> **Directions for this task**: Look through the material below and copy every line containing the word "agents".

--------

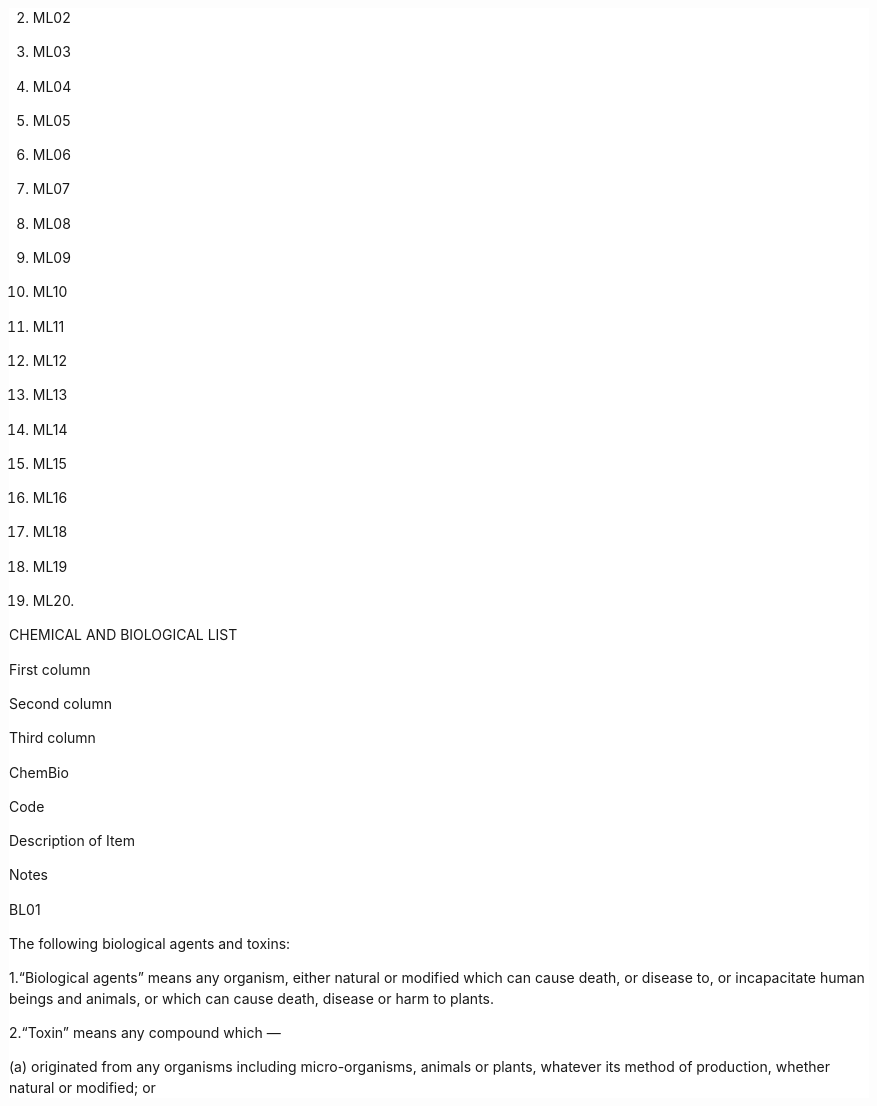2. ML02

3. ML03

4. ML04

5. ML05

6. ML06

7. ML07

8. ML08

9. ML09

10. ML10

11. ML11

12. ML12

13. ML13

14. ML14

15. ML15

16. ML16

17. ML18

18. ML19

19. ML20.

CHEMICAL AND BIOLOGICAL LIST

First column

Second column

Third column

ChemBio




Code

Description of Item

Notes

BL01

The following biological agents and toxins:

1.“Biological agents” means any organism, either natural or modified which can cause death, or disease to, or incapacitate human beings and animals, or which can cause death, disease or harm to plants.

2.“Toxin” means any compound which —

(a) originated from any organisms including micro-organisms, animals or plants, whatever its method of production, whether natural or modified; or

--------

> **Exercise response**:
The following biological agents and toxins:
1.“Biological agents” means any organism, either natural or modified which can cause death, or disease to, or incapacitate human beings and animals, or which can cause death, disease or harm to plants.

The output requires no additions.